Random thoughts from the weekend

Thanksgiving weekend is almost over.  Unfortunately the turkey will continue.

1 – Two for one.  In Toronto, and probably other jurisdictions as well, over the past year there has been an outcry by cycling groups for trucks to have some form of anti-underride bars on the trailers.  This really became an issue  when a young pregnant lady was hit and killed by a truck – I don’t recall if it was a tractor-trailer or not – making a right turn, when she somehow came in contact with the truck and fell under the rear wheels.  Perhaps you’ve noticed, while on the highway or perhaps just watching traffic flow by, that many tractor-trailers now have what appear to be sails hanging from the bottom of the trailer.  These are slightly curved at the front, fitting under the trailer, and then extend, even with the side of the trailer, to the rear wheels.  The main purpose is to reduce the amount of air that gets under the trailer.  Air under the trailer at highway speeds significantly increases drag, which increases fuel consumption.  These “sails” are a way to combat that added air resistance.

There is this hue and cry for some form of protection for cyclists to be mounted on trucks,  but governments are reluctant to legislate such protection. My thought on this is that since many companies are now using these wind reduction panels anyway, why not just make them mandatory? That way, the transport companies get the reduced fuel consumption they want and the cyclists get the anti-underride protection they want.  Makes sense to me.

2 – It’s supposed to be used.  There was an item in one of the Saturday papers, which of course I didn’t bookmark, about some Honda models that have rolled away, even after the driver has turned the engine off and removed the key.  Apparently the problem is that something in the ignition switch breaks or wears with use that will allow the key to be removed without the transmission being placed in “Park”. And, since the key could be removed, the drivers never checked to make sure the transmission was indeed in “Park”. As I said, I didn’t bookmark the item, so have to rely on my memory, but one man broke his leg when his vehicle ran over him.  He tried to chase it and the open door knocked him down.  There is a lever between the seats, or a small pedal at the left side of the driver’s footwell.  That controls what is variously called an emergency brake; parking brake, or in the case of the lever, a hand brake.  Note that second name – “parking brake”.  Activating this feature, either by pulling the lever, or stepping on the pedal, causes a cable to apply the rear brakes.

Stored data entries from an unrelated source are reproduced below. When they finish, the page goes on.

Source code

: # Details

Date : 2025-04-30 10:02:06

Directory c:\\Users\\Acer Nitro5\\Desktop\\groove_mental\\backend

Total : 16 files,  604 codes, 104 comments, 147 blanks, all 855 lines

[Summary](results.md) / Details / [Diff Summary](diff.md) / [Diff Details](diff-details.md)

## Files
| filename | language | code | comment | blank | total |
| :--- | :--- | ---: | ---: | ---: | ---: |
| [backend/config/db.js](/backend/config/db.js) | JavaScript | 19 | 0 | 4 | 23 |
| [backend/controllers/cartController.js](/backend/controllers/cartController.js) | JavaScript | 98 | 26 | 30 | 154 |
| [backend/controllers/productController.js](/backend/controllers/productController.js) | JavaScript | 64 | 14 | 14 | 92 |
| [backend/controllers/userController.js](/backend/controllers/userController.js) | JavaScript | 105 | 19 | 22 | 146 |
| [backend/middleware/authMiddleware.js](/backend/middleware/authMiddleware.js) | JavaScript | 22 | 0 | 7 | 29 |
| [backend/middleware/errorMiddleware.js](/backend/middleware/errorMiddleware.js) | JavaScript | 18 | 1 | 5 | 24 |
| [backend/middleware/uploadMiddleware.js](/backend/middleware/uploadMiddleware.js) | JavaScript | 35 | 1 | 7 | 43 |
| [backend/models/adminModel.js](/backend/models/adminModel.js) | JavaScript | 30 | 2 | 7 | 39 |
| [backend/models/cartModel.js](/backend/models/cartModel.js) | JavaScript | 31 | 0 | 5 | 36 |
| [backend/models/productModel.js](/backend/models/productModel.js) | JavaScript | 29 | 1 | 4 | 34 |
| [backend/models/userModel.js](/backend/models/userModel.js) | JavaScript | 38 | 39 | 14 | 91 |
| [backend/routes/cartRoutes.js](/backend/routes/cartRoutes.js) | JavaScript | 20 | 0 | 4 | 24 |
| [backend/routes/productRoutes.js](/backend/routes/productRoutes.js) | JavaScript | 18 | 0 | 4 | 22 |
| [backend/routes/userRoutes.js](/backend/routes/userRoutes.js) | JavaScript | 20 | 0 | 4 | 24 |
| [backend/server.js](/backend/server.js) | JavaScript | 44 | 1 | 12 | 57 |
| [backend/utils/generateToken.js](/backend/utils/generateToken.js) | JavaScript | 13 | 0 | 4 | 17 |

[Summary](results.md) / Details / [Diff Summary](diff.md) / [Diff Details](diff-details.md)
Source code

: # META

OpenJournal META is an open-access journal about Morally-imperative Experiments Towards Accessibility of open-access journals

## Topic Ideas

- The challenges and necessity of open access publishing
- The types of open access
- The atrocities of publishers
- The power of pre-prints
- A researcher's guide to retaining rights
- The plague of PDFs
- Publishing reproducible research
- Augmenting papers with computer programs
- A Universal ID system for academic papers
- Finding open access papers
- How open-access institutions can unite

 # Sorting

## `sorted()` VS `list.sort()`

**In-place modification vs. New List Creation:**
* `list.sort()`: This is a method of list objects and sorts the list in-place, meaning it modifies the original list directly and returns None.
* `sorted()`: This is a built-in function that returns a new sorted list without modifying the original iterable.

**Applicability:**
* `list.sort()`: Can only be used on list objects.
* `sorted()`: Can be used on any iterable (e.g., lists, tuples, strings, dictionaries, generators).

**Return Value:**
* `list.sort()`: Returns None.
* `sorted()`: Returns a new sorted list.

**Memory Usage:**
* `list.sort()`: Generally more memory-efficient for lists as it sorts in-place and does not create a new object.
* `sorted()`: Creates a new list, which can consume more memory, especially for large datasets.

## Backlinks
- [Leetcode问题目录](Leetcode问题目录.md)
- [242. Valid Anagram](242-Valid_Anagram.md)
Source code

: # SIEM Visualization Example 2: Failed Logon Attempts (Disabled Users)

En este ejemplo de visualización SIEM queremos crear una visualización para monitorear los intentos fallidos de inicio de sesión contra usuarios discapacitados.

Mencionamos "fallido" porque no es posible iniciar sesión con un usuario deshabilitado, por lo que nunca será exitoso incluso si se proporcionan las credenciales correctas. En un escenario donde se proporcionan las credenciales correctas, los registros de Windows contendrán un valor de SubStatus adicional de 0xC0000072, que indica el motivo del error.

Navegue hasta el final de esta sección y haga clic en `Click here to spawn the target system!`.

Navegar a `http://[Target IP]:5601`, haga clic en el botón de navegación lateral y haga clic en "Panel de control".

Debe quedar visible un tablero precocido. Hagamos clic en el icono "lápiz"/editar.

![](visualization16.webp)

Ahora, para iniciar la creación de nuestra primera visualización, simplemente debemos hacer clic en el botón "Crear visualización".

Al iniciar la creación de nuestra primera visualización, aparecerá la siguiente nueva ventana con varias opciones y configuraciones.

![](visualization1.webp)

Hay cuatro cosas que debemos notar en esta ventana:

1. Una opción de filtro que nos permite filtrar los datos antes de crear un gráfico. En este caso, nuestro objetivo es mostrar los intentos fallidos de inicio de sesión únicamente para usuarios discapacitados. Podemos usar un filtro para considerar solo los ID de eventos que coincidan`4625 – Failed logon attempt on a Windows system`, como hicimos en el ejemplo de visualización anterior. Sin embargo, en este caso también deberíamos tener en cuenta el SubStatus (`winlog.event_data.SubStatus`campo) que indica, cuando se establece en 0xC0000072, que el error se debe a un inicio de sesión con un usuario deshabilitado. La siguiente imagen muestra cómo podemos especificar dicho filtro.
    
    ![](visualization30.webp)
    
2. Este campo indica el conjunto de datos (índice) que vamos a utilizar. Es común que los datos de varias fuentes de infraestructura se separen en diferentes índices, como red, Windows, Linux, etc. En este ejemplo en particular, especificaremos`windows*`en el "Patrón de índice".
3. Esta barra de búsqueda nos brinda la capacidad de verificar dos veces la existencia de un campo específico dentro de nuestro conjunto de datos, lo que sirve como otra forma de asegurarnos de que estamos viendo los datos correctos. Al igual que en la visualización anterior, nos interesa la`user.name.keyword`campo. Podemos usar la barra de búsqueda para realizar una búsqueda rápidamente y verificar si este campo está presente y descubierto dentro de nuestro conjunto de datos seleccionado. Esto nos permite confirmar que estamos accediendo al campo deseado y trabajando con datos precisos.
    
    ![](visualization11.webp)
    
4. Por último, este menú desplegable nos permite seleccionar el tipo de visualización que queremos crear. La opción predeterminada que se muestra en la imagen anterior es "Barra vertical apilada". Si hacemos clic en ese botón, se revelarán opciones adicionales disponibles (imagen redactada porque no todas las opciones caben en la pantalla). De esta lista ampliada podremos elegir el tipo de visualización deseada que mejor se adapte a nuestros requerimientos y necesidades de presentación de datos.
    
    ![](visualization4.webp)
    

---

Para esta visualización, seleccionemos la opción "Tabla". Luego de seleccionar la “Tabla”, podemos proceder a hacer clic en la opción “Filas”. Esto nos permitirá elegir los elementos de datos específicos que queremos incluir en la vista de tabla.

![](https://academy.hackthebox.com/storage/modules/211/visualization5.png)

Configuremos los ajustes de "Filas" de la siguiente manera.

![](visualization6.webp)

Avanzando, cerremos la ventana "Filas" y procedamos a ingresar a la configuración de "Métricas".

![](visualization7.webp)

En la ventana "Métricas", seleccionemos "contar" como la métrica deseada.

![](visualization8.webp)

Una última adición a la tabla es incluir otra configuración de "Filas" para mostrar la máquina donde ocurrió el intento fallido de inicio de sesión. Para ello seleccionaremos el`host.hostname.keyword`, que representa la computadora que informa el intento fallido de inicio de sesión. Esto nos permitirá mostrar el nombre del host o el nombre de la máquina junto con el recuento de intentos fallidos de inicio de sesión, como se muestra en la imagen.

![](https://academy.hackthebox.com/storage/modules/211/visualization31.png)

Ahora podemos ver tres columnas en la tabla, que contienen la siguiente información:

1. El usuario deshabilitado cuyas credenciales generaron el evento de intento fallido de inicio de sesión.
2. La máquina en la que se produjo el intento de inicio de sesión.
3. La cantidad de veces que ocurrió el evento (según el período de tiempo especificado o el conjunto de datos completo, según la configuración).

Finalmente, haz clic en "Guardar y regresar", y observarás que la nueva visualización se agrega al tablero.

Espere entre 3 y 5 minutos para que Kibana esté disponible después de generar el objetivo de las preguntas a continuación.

One benefit I can think of off-hand is that if you’re parked on an incline,  using this takes a lot of stress off the pawls in the “Park” position of the transmission. No more fighting to get the transmission into gear when you want to leave wherever you’ve been.  I usually drove vehicles with manual transmissions, so to me use of the “parking brake” became second nature.  Even when I drove taxi (all automatic transmissions) I’d use that brake whenever I parked the cab at the end of my shift. In the US the feds are looking at issuing a recall for these particular vehicles, but a bit of common sense and making use of the equipment in cars as standard equipment would prevent this happening.  That brake isn’t for decoration – it’s meant to be used.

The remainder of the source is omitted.